Migrating an Application from OpenVMS VAX to OpenVMS Alpha is designed to assist developers in moving OpenVMS VAX applications to an OpenVMS Alpha system or a mixed-architecture> cluster.

Intended Audience

This manual is intended for experienced software engineers responsible for migrating application code written in high- or mid-level programming languages.

Document Structure

• Chapter 1 provides an overview of the relationship of OpenVMS and the VAX and Alpha architectures, and of the process of migrating an application from a VAX to an Alpha system. It includes information on the following:
  • Areas in which OpenVMS Alpha is highly compatible with OpenVMS VAX
  • Comparison of the Alpha architecture with other RISC architectures and with the VAX architecture
  • Overview of the stages in the migration process
  • The two main migration paths---recompiling source code and translating VAX images
  • Migration support available from Digital
• Chapter 2 considers the differences between the two main migration paths and the issues involved in choosing which path to take in migrating your application. It also describes how to analyze the individual parts of your application to identify architectural differences that affect migration and how to assess what is involved in resolving those differences.
• Chapter 3 describes the steps in the actual migration, from setting up your migration environment to integrating the migrated application into a new environment.
• Chapter 4 provides an overview of converting your application by recompiling and relinking.
• Chapter 5 describes how to handle dependencies your application may have on the VAX page size.
• Chapter 6 describes how to handle dependencies your application may have on the synchronization provided by the VAX architecture with regard to data access by multiple processes.
• Chapter 7 describes the implications of data declarations on an Alpha system, including alignment concerns.
• Chapter 8 describes how to handle dependencies your application may contain on the VAX condition-handling facility.
• Chapter 9 discusses translating VAX images to run on Alpha systems.
• Chapter 10 describes how to create native Alpha images that can call and be called by translated VAX images.
• Chapter 11 contains brief summaries of the new and changed features supported by the Ada, C, COBOL, FORTRAN, and Pascal programming languages on Alpha systems.
• Appendix A contains a checklist that you can use to evaluate your application for migration from OpenVMS VAX to OpenVMS Alpha.

Related Documents

This manual is part of a set of manuals that describes various aspects of migrating from OpenVMS VAX to OpenVMS Alpha systems. The other manuals in this set are as follows:

• Migrating an Environment from OpenVMS VAX to OpenVMS Alpha describes how to migrate a computing environment from an OpenVMS VAX system to an OpenVMS Alpha system or a Mixed-Architecture Cluster. It provides an overview of the VAX to Alpha migration process and describes the differences in system and network management on VAX and Alpha computers.
• Porting VAX MACRO Code to OpenVMS Alpha describes how to port VAX MACRO code to an Alpha system using the MACRO--32 compiler for OpenVMS Alpha. It describes the features of the compiler, presents a methodology for porting VAX MACRO code, identifies nonportable coding practices, and recommends alternatives to such practices. The manual also provides a reference section with detailed descriptions of the compiler's qualifiers, directives, and built-ins, and the system macros created for porting to Alpha systems.
• Creating an OpenVMS Alpha Device Driver from an OpenVMS VAX Device Driver describes how to convert an OpenVMS VAX device driver to run on an OpenVMS Alpha system. The book identifies the specific changes required to prepare an OpenVMS VAX device driver to be compiled, linked, loaded, and run as an OpenVMS Alpha device driver. It also contains reference material about the entry points, system routines, data structures, and macros used in OpenVMS Alpha device drivers.
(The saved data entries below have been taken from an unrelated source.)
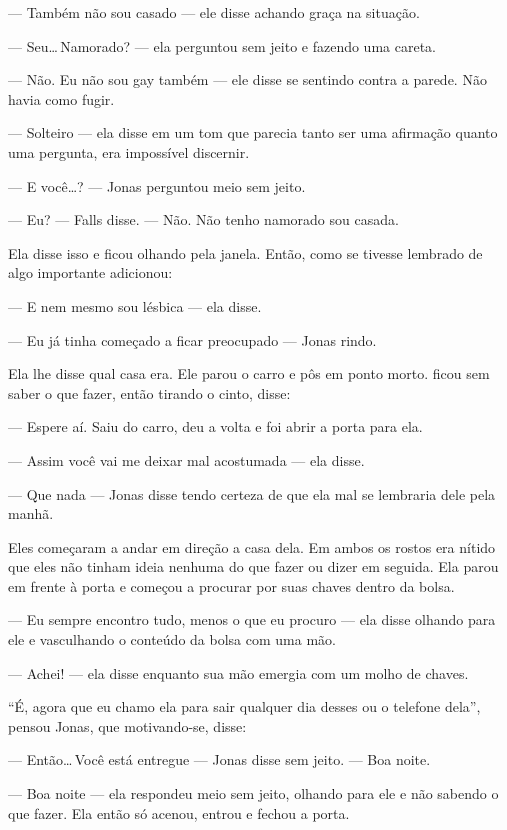 --- Também não sou casado --- ele disse\mudanca{,} achando graça na situação.

--- Seu\ldots\,Namorado? --- ela perguntou sem jeito\mudanca{,} e fazendo uma careta.

--- Não. Eu não sou gay também --- ele disse se sentindo contra a parede. Não havia como fugir.

--- Solteiro --- ela disse em um tom que parecia tanto ser uma afirmação quanto uma pergunta, era impossível discernir.

--- E você\ldots? --- Jonas perguntou\mudanca{,} meio sem jeito. %

--- Eu? --- Falls disse. --- Não. Não tenho namorado sou casada.

Ela disse isso e ficou olhando pela janela. Então, como se tivesse lembrado de algo importante adicionou:

--- E nem mesmo sou lésbica --- ela disse.

--- Eu já tinha começado a ficar preocupado --- Jonas rindo.

Ela lhe disse qual casa era. Ele parou o carro e pôs em ponto morto.  ficou sem saber o que fazer, então\mudanca{,} tirando o cinto, disse:

--- Espere aí. Saiu do carro, deu a volta e foi abrir a porta para ela.

--- Assim você vai me deixar mal acostumada --- ela disse.

--- Que nada --- Jonas disse\mudanca{,} tendo certeza de que ela mal se lembraria dele pela manhã.

Eles começaram a andar em direção a casa dela. Em ambos os rostos era nítido que eles não tinham ideia nenhuma do que fazer ou dizer em seguida. Ela parou em frente à porta e começou a procurar por suas chaves dentro da bolsa.

--- Eu sempre encontro tudo, menos o que eu procuro --- ela disse\mudanca{,} olhando para ele e vasculhando o conteúdo da bolsa com uma mão.

--- Achei! --- ela disse\mudanca{,} enquanto sua mão emergia com um molho de chaves.

``É, agora que eu chamo ela para sair qualquer dia desses ou o telefone dela'', pensou Jonas, que motivando-se, disse:

--- Então\ldots\,Você está entregue --- Jonas disse sem jeito. --- Boa noite.

--- Boa noite --- ela respondeu meio sem jeito, olhando para ele e não sabendo o que fazer. Ela então só acenou, entrou e fechou a porta.

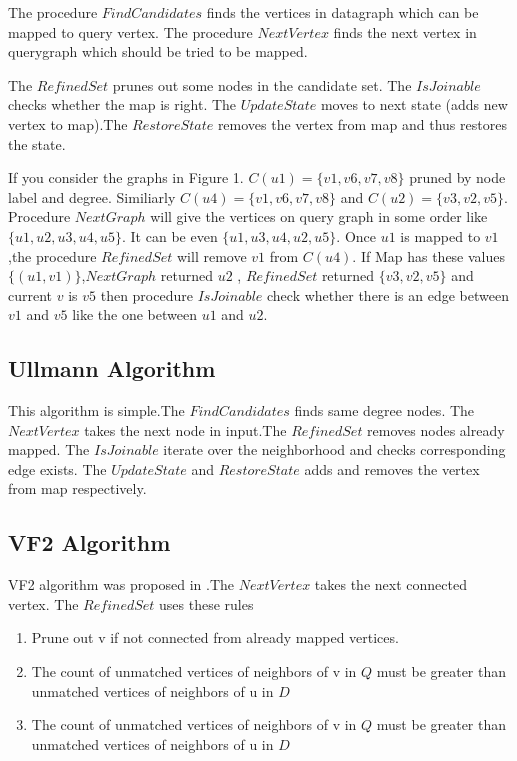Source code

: \hspace{10mm}The procedure $FindCandidates$ finds the vertices in datagraph which can be mapped to query vertex. The procedure $NextVertex$ finds the next vertex in querygraph which should be tried to be mapped.

\hspace{10mm}The $RefinedSet$  prunes out some nodes in the candidate set.  The $ IsJoinable$ checks whether the map is right. The $UpdateState$ moves to next state (adds new vertex to map).The $RestoreState$ removes the vertex from map and thus restores the state.

\hspace{10mm} If you consider the graphs in Figure 1. $C(u1)=\{v1,v6,v7,v8\}$ pruned by node label and degree. Similiarly $C(u4)=\{v1,v6,v7,v8\}$ and $C(u2)=\{v3,v2,v5\}$. Procedure $NextGraph$ will give the vertices on query graph in some order like $\{u1,u2,u3,u4,u5\}$. It can be even $\{ u1, u3,u4,u2,u5\}$. Once $ u1$ is mapped to $v1$,the procedure $RefinedSet$ will remove $v1$ from $C(u4)$. If Map has these values $\{(u1,v1)\}$,$NextGraph$ returned $u2$ , $RefinedSet$ returned $\{v3,v2,v5\}$ and current $v$ is $v5$ then procedure $IsJoinable$ check whether there is an edge between $v1 $ and $v5$ like the one between $u1$ and $u2$.  
\subsection{Ullmann Algorithm}
\label{sec:ullmann}
\hspace{10mm}This algorithm\cite{Ull} is simple.The $FindCandidates$ finds same degree nodes. The $NextVertex$ takes the next node in input.The $RefinedSet$ removes nodes already mapped.  The $ IsJoinable$ iterate over the neighborhood and checks corresponding edge exists. The $UpdateState$ and $RestoreState$ adds and removes the vertex from map respectively.
\subsection{VF2 Algorithm}
\label{sec:vf2}
\hspace{10mm}VF2 algorithm was proposed in \cite{VF2}.The $NextVertex$ takes the next connected vertex. The $RefinedSet$ uses these rules
 \begin{enumerate}
 \item Prune out v if not connected from already mapped vertices.
 \item The count of unmatched vertices of neighbors of v in $Q$ must be greater than unmatched vertices of neighbors of u in $D$
 \item The count of unmatched vertices of neighbors of v in $Q$ must be greater than unmatched vertices of neighbors of u in $D$
 \end{enumerate}
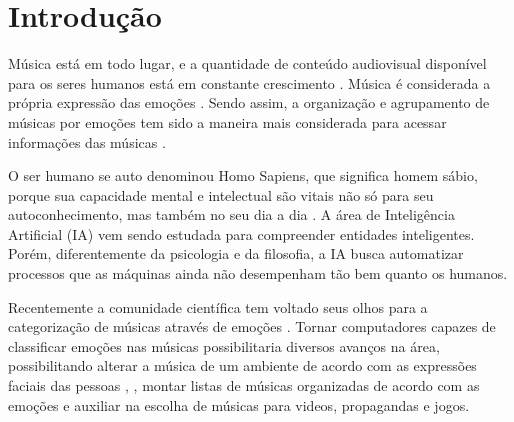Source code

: \documentclass[
	12pt,				%
	openright,			%
	oneside,
	a4paper,			%
	english,			%
	french,				%
	spanish,			%
	brazil				%
	]{abntex2}
\begin{document}
\tableofcontents*
\cleardoublepage


\renewcommand{\listfigurename}{Lista de Figuras}
\listoffigures
\cleardoublepage

\textual

\chapter[Introdução]{Introdução}



%
%
%

Música está em todo lugar, e a quantidade de conteúdo audiovisual disponível para os seres humanos está em constante crescimento \cite{yang2012machine}. Música é considerada a própria expressão das emoções \cite{kim2010music}. Sendo assim, a organização e agrupamento de músicas por emoções tem sido a maneira mais considerada para acessar informações das músicas \cite{huron2000perceptual}.

O ser humano se auto denominou Homo Sapiens, que significa homem sábio, porque sua capacidade mental e intelectual são vitais não só para seu autoconhecimento, mas também no seu dia a dia \cite{russell2016artificial}. A área de Inteligência Artificial (IA) vem sendo estudada para compreender entidades inteligentes. Porém, diferentemente da psicologia e da filosofia, a IA busca automatizar processos que as máquinas ainda não desempenham tão bem quanto os humanos\cite{russell2016artificial}.

Recentemente a comunidade científica tem voltado seus olhos para a categorização de músicas através de emoções \cite{huq2010automated}. Tornar computadores capazes de classificar emoções nas músicas possibilitaria diversos avanços na área, possibilitando alterar a música de um ambiente de acordo com as expressões faciais das pessoas \cite{kim2008emotion}, \cite{anderson2006real}, montar listas de músicas organizadas de acordo com as emoções e auxiliar na escolha de músicas para videos, propagandas e jogos.
\end{document}
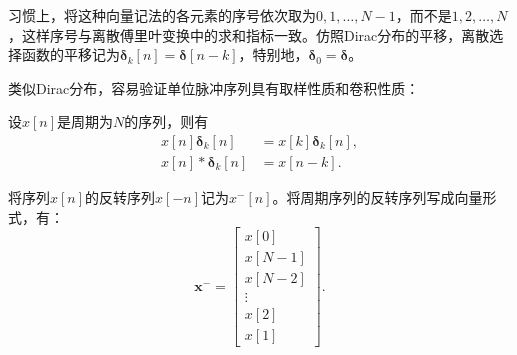 习惯上，将这种向量记法的各元素的序号依次取为$0,1,\dots,N-1$，而不是$1,2,\dots,N$，这样序号与离散傅里叶变换中的求和指标一致。仿照Dirac分布的平移，离散选择函数的平移记为$\boldsymbol{\delta}_k[n]=\boldsymbol{\delta}[n-k]$，特别地，$\boldsymbol{\delta}_0=\boldsymbol{\delta}$。

类似Dirac分布，容易验证单位脉冲序列具有取样性质和卷积性质：
\begin{proposition}
    设$x[n]$是周期为$N$的序列，则有
    \begin{align}
        x[n]\boldsymbol{\delta}_k[n]&=x[k]\boldsymbol{\delta}_k[n], \\
        x[n]*\boldsymbol{\delta}_k[n]&=x[n-k].
    \end{align}
\end{proposition}

\begin{definition}[序列的反转]
    将序列$x[n]$的反转序列$x[-n]$记为$x^-[n]$。将周期序列的反转序列写成向量形式，有：
    \begin{equation}
        \mathbf{x}^-=\begin{bmatrix}
            x[0]   \\
            x[N-1] \\
            x[N-2] \\
            \vdots \\
            x[2]   \\
            x[1]
        \end{bmatrix}.
    \end{equation}
\end{definition}

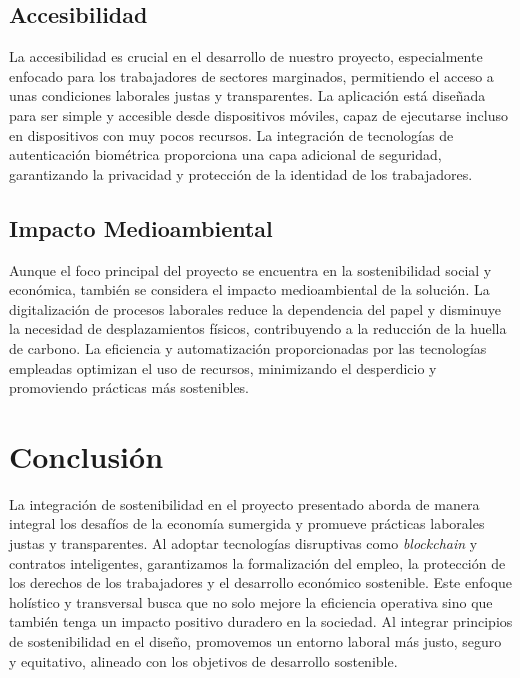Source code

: \subsection{Accesibilidad}

La accesibilidad es crucial en el desarrollo de nuestro proyecto, especialmente enfocado para los trabajadores de sectores marginados, permitiendo el acceso a unas condiciones laborales justas y transparentes.
La aplicación está diseñada para ser simple y accesible desde dispositivos móviles, capaz de ejecutarse
incluso en dispositivos con muy pocos recursos.
La integración de tecnologías de autenticación biométrica proporciona una capa adicional de seguridad, garantizando la privacidad y protección de la identidad de los trabajadores. 


\subsection{Impacto Medioambiental}

Aunque el foco principal del proyecto se encuentra en la sostenibilidad social y económica, también se considera el impacto medioambiental de la solución. 
La digitalización de procesos laborales reduce la dependencia del papel y disminuye la necesidad de
desplazamientos físicos, contribuyendo a la reducción de la huella de carbono. La eficiencia y automatización proporcionadas por las tecnologías empleadas optimizan el uso de recursos, minimizando el desperdicio y promoviendo prácticas más sostenibles.

\section{Conclusión}

La integración de sostenibilidad en el proyecto presentado aborda de manera integral los desafíos de la economía sumergida y promueve prácticas laborales justas y transparentes. Al adoptar tecnologías disruptivas como \textit{blockchain} y contratos inteligentes, garantizamos la formalización del empleo, la protección de los derechos de los trabajadores y el desarrollo económico sostenible. 
Este enfoque holístico y transversal busca que no solo mejore la eficiencia operativa sino que también tenga un impacto positivo duradero en la sociedad. Al integrar principios de sostenibilidad en el diseño, promovemos un entorno laboral más justo, seguro y equitativo, alineado con los objetivos de desarrollo sostenible.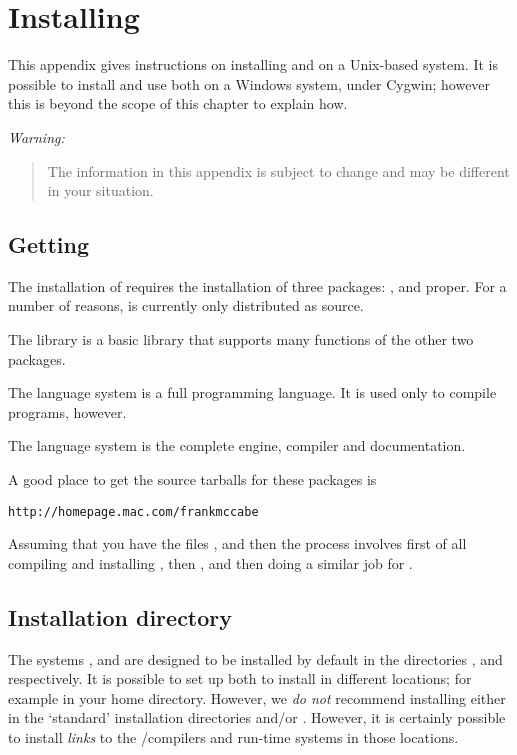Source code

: \chapter{Installing \go}
\label{install}

This appendix gives instructions on installing \go and \april on a Unix-based system. It is possible to install and use both on a Windows system, under Cygwin; however this is beyond the scope of this chapter to explain how.

\emph{Warning:}
\begin{quote}
The information in this appendix is subject to change and may be different in your situation.
\end{quote}

\section{Getting \go}
The installation of \go requires the installation of three packages: , \april and \go proper. For a number of reasons, \go is currently only distributed as source.

The  library is a basic library that supports many functions of the other two packages.

The \april language system is a full programming language. It is used only to compile \go programs, however.

The \go language system is the complete engine, compiler and documentation.

A good place to get the source tarballs for these packages is
\begin{alltt}
http://homepage.mac.com/frankmccabe
\end{alltt}

Assuming that you have the files ,  and  then the process involves first of all compiling and installing , then \april, and then doing a similar job for \go.

\section{Installation directory}
The systems , \april and \go are designed to be installed by default in the directories ,  and  respectively. It is possible to set up both to install in different locations; for example in your home directory. However, we \emph{do not} recommend installing either in the `standard' installation directories  and/or . However, it is certainly possible to install \emph{links} to the \april/\go compilers and run-time systems in those locations.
In addition, the DECmigrate for OpenVMS AXP Systems Translating Images manual describes the VAX Environment Software Translator (VEST) utility. This manual is distributed with the optional layered product, DECmigrate for OpenVMS Alpha, which supports the migration of OpenVMS VAX applications to OpenVMS Alpha systems. The manual describes how to use VEST to convert most user-mode VAX images to translated images that can run on Alpha systems; how to improve the run-time performance of translated images; how to use VEST to trace Alpha incompatibilities in a VAX image back to the original source files; and how to use VEST to support compatibility among native and translated run-time libraries. The manual also includes complete VEST command reference information.

In addition, the following general programming manuals contain current information on issues discussed here:

• VAX Architecture Reference Manual
• Alpha Architecture Reference Manual
• VAX/VMS Internals and Data Structures
• OpenVMS AXP Internals and Data Structures
• OpenVMS Programming Concepts Manual
• OpenVMS Programming Interfaces: Calling a System Routine
• Guide to DECthreads

For additional information on the Open Systems Software Group (OSSG) products and services, access the Digital OpenVMS World Wide Web site. Use the following URL:

http://www.openvms.digital.com 

Reader's Comments

Digital welcomes your comments on this manual.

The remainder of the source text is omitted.